The ACA's tiered plans--bronze, silver, gold and platinum--each have a set actuarial value. This is the percentage of costs an insurer will pay compared to an enrollee. For the silver plan, which is the most common policy sold on Healthcare.gov, the actuarial value is 70 percent, KFF said. This means an insurer expects to pay 70 percent of total medical costs associated with a particular plan, with the enrollee paying the remaining 30 percent.

How that enrollee will pay his or her share comes down to cost sharing. These out-of-pocket costs include copays, deductibles, coinsurance or a combination of the three.

Collectively, these can drive down the cost of monthly premiums--achieving the ACA's goal of making health insurance more affordable. However, they can also lead to confusion when shopping for plans and, as a result, unexpected costs when medical bills arrive.

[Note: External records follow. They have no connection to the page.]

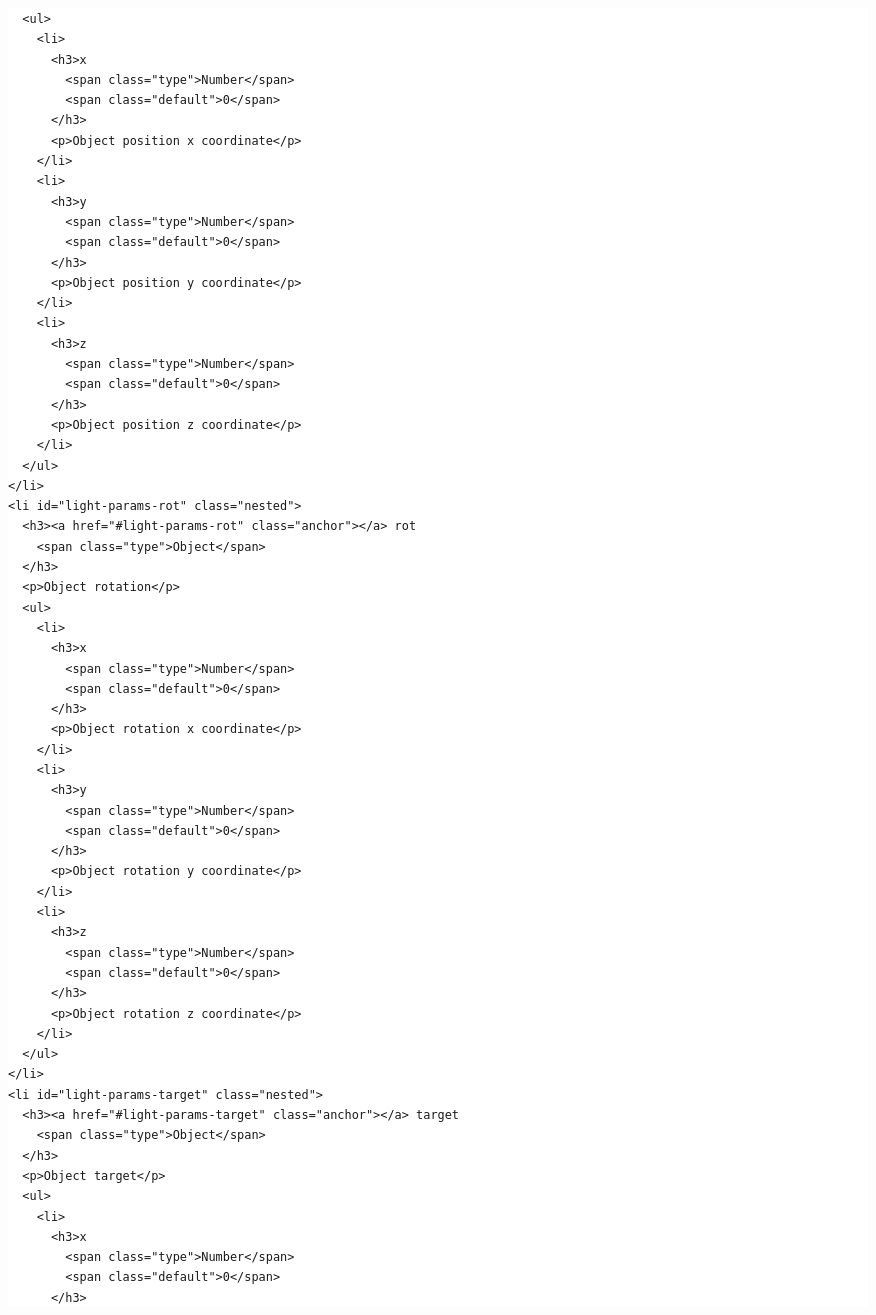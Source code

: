       <ul>
        <li>
          <h3>x
            <span class="type">Number</span>
            <span class="default">0</span>
          </h3>
          <p>Object position x coordinate</p>
        </li>
        <li>
          <h3>y
            <span class="type">Number</span>
            <span class="default">0</span>
          </h3>
          <p>Object position y coordinate</p>
        </li>
        <li>
          <h3>z
            <span class="type">Number</span>
            <span class="default">0</span>
          </h3>
          <p>Object position z coordinate</p>
        </li>
      </ul>
    </li>
    <li id="light-params-rot" class="nested">
      <h3><a href="#light-params-rot" class="anchor"></a> rot
        <span class="type">Object</span>
      </h3>
      <p>Object rotation</p>
      <ul>
        <li>
          <h3>x
            <span class="type">Number</span>
            <span class="default">0</span>
          </h3>
          <p>Object rotation x coordinate</p>
        </li>
        <li>
          <h3>y
            <span class="type">Number</span>
            <span class="default">0</span>
          </h3>
          <p>Object rotation y coordinate</p>
        </li>
        <li>
          <h3>z
            <span class="type">Number</span>
            <span class="default">0</span>
          </h3>
          <p>Object rotation z coordinate</p>
        </li>
      </ul>
    </li>
    <li id="light-params-target" class="nested">
      <h3><a href="#light-params-target" class="anchor"></a> target
        <span class="type">Object</span>
      </h3>
      <p>Object target</p>
      <ul>
        <li>
          <h3>x
            <span class="type">Number</span>
            <span class="default">0</span>
          </h3>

The KFF report included the example of two silver plans offered in Pennsylvania, both with the actuarial value of 70 percent. One had a $4,500 deductible, $10 copays and no cost sharing for inpatient care; another had no deductible, $50 copays and 50 percent coinsurance for inpatient care. In addition, changes to out-of-pocket costs for 2015 compared to 2014 varied considerably among exchange plans.

Even with the ACA's provisions for standardizing health plans--including actuarial value, coverage for essential health benefits, out-of-pocket limits and cost-sharing reduction plans, which save qualified enrollees an average of $479 per year--"[T]here is still considerable variation in the design of plans being offered on the federal marketplace," KFF concluded. "It is important that enrollees consider the cost of using their plan as well as the premium when they are shopping for coverage."

That's a large part of the reason why the National Partnership for Women & Families says health insurance marketplaces can do more to improve transparency, FierceHealthPayer previously reported.